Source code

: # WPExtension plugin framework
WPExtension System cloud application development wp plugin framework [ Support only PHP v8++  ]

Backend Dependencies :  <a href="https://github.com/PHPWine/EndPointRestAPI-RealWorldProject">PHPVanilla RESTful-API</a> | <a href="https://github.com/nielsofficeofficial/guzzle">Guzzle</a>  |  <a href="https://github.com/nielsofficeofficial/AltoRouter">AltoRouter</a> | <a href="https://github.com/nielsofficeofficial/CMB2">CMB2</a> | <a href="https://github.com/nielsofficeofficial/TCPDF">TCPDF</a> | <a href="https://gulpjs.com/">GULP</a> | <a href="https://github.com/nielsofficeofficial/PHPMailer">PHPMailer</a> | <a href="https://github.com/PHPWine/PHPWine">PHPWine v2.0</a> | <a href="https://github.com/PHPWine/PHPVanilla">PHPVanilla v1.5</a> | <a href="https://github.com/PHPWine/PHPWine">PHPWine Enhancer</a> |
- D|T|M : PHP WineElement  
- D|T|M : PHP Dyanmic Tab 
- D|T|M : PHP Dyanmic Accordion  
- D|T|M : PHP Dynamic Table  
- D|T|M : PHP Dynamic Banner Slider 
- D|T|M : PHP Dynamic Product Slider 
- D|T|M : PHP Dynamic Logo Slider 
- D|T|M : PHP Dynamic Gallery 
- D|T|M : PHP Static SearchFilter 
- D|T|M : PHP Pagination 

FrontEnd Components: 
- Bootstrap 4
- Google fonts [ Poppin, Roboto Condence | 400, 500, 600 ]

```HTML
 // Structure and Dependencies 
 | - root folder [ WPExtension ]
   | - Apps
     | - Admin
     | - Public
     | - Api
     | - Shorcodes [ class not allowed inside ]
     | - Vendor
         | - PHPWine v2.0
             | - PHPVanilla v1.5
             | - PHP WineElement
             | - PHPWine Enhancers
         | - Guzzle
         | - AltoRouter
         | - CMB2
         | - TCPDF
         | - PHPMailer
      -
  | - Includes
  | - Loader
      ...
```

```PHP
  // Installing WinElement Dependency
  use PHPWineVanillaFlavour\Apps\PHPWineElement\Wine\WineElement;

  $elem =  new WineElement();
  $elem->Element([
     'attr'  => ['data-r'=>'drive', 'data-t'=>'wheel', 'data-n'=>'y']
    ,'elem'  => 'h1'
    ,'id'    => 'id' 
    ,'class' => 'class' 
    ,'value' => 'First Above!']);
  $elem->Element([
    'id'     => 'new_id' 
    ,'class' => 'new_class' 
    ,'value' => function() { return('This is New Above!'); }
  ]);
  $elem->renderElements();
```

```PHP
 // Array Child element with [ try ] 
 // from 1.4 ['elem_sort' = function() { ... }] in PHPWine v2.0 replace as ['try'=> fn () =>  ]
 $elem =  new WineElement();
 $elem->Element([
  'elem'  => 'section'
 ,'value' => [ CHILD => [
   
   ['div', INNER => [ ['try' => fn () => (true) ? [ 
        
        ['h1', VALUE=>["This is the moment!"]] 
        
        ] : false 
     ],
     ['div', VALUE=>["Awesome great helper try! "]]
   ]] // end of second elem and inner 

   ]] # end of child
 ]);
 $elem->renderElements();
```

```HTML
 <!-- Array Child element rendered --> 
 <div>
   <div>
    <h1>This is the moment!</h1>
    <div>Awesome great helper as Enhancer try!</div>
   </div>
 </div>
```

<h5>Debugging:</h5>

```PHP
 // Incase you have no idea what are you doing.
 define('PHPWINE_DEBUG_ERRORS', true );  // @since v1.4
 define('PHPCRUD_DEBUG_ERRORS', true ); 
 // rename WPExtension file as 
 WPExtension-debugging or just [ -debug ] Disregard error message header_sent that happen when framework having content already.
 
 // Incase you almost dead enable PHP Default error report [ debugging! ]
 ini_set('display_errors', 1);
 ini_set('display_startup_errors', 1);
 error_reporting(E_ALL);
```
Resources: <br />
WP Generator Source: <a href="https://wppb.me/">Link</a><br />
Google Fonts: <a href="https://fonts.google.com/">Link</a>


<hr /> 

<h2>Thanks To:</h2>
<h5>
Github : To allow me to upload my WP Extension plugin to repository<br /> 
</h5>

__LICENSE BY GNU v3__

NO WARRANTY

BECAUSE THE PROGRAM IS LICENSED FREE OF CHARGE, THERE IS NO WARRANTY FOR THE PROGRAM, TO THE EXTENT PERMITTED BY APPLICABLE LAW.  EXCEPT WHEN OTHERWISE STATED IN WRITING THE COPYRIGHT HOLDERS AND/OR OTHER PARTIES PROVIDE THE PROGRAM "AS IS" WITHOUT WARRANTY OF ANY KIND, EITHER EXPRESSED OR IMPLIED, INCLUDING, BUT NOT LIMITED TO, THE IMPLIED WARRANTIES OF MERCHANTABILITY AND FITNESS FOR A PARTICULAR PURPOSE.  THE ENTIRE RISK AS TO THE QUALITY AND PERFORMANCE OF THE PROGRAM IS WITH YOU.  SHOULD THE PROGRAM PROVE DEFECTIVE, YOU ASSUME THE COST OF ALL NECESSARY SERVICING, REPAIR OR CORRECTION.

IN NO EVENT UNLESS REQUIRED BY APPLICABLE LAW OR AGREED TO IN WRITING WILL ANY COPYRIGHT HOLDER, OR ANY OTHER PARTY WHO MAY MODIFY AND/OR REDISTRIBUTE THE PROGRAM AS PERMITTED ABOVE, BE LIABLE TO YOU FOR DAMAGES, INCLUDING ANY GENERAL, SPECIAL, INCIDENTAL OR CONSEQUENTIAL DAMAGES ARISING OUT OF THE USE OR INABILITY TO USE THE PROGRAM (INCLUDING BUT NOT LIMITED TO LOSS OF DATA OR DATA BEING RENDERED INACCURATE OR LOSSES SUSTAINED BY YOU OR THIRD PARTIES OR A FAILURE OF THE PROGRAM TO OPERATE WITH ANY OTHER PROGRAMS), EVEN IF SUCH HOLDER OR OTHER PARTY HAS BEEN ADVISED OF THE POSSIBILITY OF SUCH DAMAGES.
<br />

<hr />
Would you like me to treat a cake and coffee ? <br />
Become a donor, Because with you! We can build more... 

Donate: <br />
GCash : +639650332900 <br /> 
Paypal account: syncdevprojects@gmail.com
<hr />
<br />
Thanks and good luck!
==============================
The lines to copy run from the start of the records above through the line holding "WPExtension System cloud"; give them exactly, both ends included, and nothing else.

*Written response*
Source code

: # WPExtension plugin framework
WPExtension System cloud application development wp plugin framework [ Support only PHP v8++  ]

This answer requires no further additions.